Две дисциплины могли бы просветить нас: марксизм и психоанализ. Но мы знали их только в общих чертах. Помню яростный спор в ресторане «Бальзар» между Сартром и Политцером, который назвал Сартра «мелким буржуа». Сартр подобного определения не отверг, однако утверждал, что оно неточно, поскольку не вполне отражает его позицию. Он затронул острый вопрос, касающийся интеллектуала с буржуазными корнями, который, согласно утверждению самого Маркса, способен преодолеть точку зрения своего класса. Но при каких обстоятельствах? Каким образом? Почему? Великолепная рыжая шевелюра Политцера пылала, он говорил с жаром, но убедить Сартра ему не удалось. В любом случае Сартр продолжал бы отводить должное место свободе, поскольку и по сей день еще верит в нее. Однако серьезный анализ поставил бы в нужные рамки наши представления о жизни. Наше равнодушие к деньгам было роскошью, которую мы могли себе позволить, поскольку у нас их было достаточно, чтобы не испытывать нужды и не обрекать себя на тяжелые работы. Открытостью нашего ума мы обязаны были культуре и видам на будущее, доступным только для нашего класса. Именно наше положение молодых мелкобуржуазных интеллектуалов побуждало нас считать себя ни от кого не зависящими.

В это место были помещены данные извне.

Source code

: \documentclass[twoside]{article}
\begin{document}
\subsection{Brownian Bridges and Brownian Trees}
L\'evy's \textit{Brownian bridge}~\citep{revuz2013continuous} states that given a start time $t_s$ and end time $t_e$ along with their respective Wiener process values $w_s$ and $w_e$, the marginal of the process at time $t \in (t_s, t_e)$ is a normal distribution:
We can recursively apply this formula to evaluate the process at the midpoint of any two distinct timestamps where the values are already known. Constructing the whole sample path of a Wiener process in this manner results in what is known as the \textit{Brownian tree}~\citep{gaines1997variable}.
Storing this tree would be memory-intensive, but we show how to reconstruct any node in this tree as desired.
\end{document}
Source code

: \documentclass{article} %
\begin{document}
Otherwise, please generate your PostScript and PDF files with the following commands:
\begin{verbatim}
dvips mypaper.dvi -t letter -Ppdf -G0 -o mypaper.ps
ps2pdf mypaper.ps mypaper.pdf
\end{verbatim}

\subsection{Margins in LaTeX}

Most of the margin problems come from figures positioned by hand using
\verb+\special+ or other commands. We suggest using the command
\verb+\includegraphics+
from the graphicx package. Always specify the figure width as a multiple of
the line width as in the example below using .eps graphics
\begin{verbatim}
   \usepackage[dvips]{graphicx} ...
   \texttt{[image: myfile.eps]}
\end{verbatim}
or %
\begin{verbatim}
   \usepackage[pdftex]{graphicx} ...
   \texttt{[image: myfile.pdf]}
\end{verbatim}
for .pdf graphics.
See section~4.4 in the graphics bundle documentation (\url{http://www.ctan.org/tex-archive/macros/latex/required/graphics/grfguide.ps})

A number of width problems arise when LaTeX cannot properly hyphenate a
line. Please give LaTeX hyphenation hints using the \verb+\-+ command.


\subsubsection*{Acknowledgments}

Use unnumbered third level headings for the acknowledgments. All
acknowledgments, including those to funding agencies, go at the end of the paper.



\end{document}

Почему эта роскошь, а не какая-то другая? Почему мы все же оставались настороже, вместо того чтобы убаюкать себя обретенной уверенностью? Психоанализ предложил бы нам ответы, если бы мы к нему обратились. Он уже начал получать распространение во Франции, и определенные его аспекты интересовали нас. В психопатологии «эндокринный монизм»[4] Жоржа Дюма нам — как и большинству наших товарищей — казался неприемлемым. Мы с готовностью восприняли мысль о том, что психозы, неврозы и их симптомы имеют определенный смысл и что поиски этого смысла отсылают нас к детству больного. Но на этом мы останавливались; мы отвергали психоанализ как метод исследования нормального человека. Из всех книг Фрейда мы прочли только «Толкование сновидений» и «Психопатологию обыденной жизни». Мы восприняли скорее букву, чем дух этих произведений; они оттолкнули нас своим догматическим символизмом и ассоционизмом, которыми они были пронизаны. Пансексуализм Фрейда напоминал бред и ранил наше пуританство. В особенности неприемлема была та роль, которую он отводил подсознательному, и категоричность механических объяснений; в том виде, в котором мы его воспринимали, фрейдизм отменял человеческую свободу: никто не указывал нам пути возможного примирения, а мы не способны были их угадать. Мы закоснели в своем рационализме и волюнтаризме; у здравомыслящего индивида, думали мы, свобода торжествует над всеми травмами, комплексами, воспоминаниями, влияниями. Чувствуя себя свободными от своего детства, мы долгое время не понимали, что безразличие к нему находит объяснение в нем же самом.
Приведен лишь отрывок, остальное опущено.